Blue and yellow flags colored the streets as thousands of people swarmed through downtown Oakland Feb. 7 to demand the end of structural fracturing, otherwise known as fracking, in California.
The March for Real Climate Leadership, organized by a broad coalition of groups around the state, called on Gov. Jerry Brown to be a climate leader and impose a ban on fracking. Marchers insisted on real action from Brown following his inauguration speech Jan. 5, where he vowed to fight climate change.
“Claiming that you’re a climate leader while also fracking is like saying you’re trying to save money while you’re in a Louis Vuitton,” said Linda Capato Jr., fracking campaign coordinator of 350.org. “We’re here to make sure that Brown understands that while we continue to frack and expand extraction for oil and gas in this state, he will no longer be known as climate leader.”
Fracking is a method in which water, chemicals and sand are injected into geological formations to allow oil and gas resources to be extracted, according to Jason Gurdak, an assistant professor in SF State’s department of earth and climate sciences.
“There are many concerns about fracking,” Gurdak said. “The gist of it is we use a lot of water in the fracking process and there’s a lot of potential contaminants that are used. Although they’re used in areas we don’t really use for water resources, they can get up into the water, cause environmental damage and potential health effects for humans.”
Several SF State environmental groups organized a contingent of students to storm the march together including Jason Schwartz, a member of Fossil Free SFSU, an organization that pushes the university foundation to sell off investments in fossil fuel companies.
“The reason that I organize is to affect change to stop the trend over the last 40 years favoring profit over people,” Schwartz said. “As a student here, I can make the most impact in making the changes I want to make.”

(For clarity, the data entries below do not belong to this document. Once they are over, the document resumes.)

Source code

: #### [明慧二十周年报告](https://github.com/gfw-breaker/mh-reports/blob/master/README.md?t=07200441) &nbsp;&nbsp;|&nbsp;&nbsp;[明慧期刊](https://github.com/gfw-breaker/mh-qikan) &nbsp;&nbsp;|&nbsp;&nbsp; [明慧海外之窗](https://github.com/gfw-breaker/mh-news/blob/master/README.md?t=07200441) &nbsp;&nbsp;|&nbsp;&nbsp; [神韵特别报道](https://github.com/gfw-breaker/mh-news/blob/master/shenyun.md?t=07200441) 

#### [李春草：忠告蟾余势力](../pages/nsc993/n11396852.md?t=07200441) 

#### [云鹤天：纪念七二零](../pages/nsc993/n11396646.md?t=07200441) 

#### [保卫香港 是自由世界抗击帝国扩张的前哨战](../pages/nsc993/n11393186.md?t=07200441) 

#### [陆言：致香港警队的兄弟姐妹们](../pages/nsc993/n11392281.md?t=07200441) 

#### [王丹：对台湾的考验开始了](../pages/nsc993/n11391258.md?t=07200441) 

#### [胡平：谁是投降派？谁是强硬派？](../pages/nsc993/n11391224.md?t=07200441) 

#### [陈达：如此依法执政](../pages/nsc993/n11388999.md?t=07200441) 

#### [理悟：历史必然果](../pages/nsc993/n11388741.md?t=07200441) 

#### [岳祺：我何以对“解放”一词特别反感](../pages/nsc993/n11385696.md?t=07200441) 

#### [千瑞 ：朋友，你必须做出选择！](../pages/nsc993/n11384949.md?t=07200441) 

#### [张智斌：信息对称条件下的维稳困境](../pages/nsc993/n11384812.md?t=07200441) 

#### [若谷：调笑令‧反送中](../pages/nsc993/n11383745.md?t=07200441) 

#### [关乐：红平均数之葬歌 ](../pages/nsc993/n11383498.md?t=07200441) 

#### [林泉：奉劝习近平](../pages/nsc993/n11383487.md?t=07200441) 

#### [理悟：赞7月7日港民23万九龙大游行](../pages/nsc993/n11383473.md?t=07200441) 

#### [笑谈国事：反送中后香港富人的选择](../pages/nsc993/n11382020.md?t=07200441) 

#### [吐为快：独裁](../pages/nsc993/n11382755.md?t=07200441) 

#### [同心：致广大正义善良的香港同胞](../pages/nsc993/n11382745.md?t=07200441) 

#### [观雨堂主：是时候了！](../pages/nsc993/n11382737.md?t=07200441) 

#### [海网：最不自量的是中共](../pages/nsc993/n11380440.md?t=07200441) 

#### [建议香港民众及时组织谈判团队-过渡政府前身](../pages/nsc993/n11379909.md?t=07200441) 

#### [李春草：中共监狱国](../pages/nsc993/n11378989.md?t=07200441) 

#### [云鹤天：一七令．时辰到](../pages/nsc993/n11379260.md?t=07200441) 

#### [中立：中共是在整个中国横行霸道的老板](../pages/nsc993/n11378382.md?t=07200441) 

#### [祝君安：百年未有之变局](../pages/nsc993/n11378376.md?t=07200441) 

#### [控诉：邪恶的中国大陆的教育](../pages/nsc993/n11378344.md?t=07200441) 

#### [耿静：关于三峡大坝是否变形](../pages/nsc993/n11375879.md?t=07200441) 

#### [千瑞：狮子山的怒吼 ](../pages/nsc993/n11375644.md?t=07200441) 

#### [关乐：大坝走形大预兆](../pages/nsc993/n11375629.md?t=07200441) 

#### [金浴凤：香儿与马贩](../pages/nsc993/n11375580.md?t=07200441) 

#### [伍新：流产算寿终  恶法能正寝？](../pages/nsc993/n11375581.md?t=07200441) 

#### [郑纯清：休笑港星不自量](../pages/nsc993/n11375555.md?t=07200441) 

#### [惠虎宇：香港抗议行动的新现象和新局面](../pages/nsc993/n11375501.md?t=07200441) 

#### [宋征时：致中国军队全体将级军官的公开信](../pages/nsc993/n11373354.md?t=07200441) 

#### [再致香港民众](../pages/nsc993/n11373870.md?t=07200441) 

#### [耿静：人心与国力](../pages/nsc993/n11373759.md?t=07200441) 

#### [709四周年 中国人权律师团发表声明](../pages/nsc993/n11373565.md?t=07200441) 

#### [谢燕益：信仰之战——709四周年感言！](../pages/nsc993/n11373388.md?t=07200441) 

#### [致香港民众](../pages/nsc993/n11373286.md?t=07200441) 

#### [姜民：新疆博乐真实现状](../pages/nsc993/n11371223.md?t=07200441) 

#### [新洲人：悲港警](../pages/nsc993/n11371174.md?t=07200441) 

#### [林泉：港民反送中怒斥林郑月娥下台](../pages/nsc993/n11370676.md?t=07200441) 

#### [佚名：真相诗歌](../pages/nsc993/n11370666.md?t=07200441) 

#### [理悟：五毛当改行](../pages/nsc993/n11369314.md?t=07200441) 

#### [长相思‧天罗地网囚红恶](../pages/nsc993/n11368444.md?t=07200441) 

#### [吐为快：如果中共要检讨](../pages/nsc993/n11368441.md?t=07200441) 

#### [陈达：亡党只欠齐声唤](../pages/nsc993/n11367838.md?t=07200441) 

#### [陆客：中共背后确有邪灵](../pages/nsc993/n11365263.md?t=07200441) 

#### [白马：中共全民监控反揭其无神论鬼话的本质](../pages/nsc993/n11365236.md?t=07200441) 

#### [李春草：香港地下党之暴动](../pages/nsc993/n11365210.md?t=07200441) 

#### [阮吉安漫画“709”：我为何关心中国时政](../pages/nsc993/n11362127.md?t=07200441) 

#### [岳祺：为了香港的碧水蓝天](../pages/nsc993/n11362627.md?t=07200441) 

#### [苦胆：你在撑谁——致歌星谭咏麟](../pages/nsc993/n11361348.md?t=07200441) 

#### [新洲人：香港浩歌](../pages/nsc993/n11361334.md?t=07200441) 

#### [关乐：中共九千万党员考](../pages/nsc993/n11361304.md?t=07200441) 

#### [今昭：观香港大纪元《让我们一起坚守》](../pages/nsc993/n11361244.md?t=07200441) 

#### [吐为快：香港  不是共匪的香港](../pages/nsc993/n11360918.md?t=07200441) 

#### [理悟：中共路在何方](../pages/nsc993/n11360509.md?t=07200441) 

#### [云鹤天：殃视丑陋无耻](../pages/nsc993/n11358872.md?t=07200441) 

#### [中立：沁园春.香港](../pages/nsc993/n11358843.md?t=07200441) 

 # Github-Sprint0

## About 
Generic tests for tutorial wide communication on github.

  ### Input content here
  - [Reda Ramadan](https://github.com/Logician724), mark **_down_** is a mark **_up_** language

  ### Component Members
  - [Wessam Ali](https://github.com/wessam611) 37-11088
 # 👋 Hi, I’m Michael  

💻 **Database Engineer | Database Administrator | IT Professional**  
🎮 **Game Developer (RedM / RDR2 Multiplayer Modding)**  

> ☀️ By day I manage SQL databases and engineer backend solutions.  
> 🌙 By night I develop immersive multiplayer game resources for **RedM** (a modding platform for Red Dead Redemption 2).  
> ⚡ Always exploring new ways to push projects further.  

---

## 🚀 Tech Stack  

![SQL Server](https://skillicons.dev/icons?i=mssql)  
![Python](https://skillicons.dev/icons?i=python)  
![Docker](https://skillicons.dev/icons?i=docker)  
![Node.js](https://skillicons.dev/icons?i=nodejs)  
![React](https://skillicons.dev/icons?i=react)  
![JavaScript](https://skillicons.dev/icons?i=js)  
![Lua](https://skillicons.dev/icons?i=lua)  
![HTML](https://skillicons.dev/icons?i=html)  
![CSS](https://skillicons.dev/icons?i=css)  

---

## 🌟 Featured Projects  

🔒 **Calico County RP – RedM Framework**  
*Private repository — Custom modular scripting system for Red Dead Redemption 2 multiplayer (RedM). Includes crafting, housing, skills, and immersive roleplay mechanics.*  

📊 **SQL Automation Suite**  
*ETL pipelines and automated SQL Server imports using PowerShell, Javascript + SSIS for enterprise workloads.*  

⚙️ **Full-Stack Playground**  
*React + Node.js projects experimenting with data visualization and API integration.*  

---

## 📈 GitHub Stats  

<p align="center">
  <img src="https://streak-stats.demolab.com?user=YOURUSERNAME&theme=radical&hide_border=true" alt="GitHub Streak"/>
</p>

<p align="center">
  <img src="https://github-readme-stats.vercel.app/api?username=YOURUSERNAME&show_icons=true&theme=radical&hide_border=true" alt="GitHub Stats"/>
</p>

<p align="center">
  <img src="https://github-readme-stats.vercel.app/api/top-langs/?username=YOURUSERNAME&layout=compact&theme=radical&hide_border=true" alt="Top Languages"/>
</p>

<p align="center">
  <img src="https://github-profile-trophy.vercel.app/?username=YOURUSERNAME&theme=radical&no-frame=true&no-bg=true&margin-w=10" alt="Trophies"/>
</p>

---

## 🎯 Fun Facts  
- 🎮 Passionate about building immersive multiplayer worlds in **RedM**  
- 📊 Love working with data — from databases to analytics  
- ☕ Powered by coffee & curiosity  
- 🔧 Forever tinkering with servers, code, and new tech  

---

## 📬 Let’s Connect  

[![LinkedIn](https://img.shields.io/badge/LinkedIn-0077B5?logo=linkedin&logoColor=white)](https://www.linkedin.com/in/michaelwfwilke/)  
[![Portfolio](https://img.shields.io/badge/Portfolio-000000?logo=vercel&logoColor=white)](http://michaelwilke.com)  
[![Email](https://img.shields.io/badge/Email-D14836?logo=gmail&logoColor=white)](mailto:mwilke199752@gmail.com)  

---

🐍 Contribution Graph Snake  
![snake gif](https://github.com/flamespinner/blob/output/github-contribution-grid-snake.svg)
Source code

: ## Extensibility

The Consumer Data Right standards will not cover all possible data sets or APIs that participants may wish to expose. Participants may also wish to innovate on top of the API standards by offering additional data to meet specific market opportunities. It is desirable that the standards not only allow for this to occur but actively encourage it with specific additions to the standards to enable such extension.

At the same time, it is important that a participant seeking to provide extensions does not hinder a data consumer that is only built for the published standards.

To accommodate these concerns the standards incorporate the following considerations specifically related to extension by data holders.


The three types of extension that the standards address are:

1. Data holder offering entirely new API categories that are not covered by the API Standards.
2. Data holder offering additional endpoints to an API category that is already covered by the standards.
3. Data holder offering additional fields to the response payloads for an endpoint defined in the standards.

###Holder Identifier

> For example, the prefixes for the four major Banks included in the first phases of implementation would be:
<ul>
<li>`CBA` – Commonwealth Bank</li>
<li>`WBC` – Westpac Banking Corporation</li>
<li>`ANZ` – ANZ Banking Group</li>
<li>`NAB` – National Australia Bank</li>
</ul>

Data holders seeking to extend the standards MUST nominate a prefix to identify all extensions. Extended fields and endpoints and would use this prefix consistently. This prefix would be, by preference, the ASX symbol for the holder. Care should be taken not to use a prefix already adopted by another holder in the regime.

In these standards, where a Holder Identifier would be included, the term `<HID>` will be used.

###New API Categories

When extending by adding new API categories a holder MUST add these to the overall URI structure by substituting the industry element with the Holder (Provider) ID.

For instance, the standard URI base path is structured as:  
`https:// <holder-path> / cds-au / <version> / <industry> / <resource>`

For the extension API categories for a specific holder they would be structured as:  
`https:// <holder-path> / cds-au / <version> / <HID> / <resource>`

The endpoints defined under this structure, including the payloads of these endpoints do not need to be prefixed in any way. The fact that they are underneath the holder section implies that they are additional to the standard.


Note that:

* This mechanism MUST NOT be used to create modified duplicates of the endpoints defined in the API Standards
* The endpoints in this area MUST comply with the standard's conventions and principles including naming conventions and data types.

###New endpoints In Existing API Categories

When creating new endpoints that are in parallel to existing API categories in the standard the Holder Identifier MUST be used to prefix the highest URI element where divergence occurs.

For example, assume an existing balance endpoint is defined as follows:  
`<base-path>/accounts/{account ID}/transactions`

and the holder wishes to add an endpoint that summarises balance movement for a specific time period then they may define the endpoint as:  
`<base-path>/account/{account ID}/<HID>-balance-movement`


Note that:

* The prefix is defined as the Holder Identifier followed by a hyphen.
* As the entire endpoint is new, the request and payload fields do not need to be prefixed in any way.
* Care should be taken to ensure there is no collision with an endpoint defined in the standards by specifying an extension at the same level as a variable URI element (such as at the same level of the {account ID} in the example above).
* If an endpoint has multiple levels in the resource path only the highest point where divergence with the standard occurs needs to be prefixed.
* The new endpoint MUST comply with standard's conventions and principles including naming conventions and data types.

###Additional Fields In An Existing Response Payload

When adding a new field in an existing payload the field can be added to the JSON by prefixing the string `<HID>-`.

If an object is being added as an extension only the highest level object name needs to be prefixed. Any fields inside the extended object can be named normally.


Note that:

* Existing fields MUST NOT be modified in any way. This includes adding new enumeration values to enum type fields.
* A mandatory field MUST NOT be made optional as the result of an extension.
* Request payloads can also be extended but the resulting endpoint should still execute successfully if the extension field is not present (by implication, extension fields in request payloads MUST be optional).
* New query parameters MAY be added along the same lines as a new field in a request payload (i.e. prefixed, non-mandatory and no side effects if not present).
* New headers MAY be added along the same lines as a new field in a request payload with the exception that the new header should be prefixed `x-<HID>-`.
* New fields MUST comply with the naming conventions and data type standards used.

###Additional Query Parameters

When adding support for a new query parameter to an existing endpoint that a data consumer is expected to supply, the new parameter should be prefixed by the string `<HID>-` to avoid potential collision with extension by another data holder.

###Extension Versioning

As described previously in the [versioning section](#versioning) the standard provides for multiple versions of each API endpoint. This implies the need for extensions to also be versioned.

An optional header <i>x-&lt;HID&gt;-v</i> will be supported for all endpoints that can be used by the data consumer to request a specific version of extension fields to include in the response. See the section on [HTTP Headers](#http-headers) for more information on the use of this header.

According to the United States Environmental Protection Agency website, the EPA is conducting a study to better understand the potential effects fracking has on drinking water.
There are several sites all over California where unconventional oil development, including fracking, take place, according to CA Frack Facts. Central California’s Kern County, which encompasses Bakersfield, has over 42,000 active wells and has produced 72 percent of California’s oil in 2012.
Sofia Parino, senior attorney at the Center on Race, Poverty and the Environment in Oakland, said that the proximity of the fracking sites are detrimental to Kern Country residents.
“These fracking sites are literally next door to houses and schools,” Parino said. “The people in Kern are concerned about their health, the air pollution and the water pollution.”
Parino said that her group works closely with Kern County neighbors and local electives to help them understand what fracking is.
Rex Halafihi, member of the Pacific Islanders Club at SF State said he believes that fracking and other climate issues are affecting his homeland in Tonga.
“With the rising climate and the water levels rising, our homelands are about to be drowned,” Halafihi said. “My island of Tonga should be done by 2070 if we keep this up.”
Other students from around California, like Tenley Lillegard from Cosumnes River College, came out to the march to show support.
“I am very, very, very against fracking, it’s a very risky thing to do,” Lillegard said. “Right now, we’re in college and it seems like we can’t do much but our voices matter and we are the generation that’s going to be ruling the world someday so we need to start acting now.”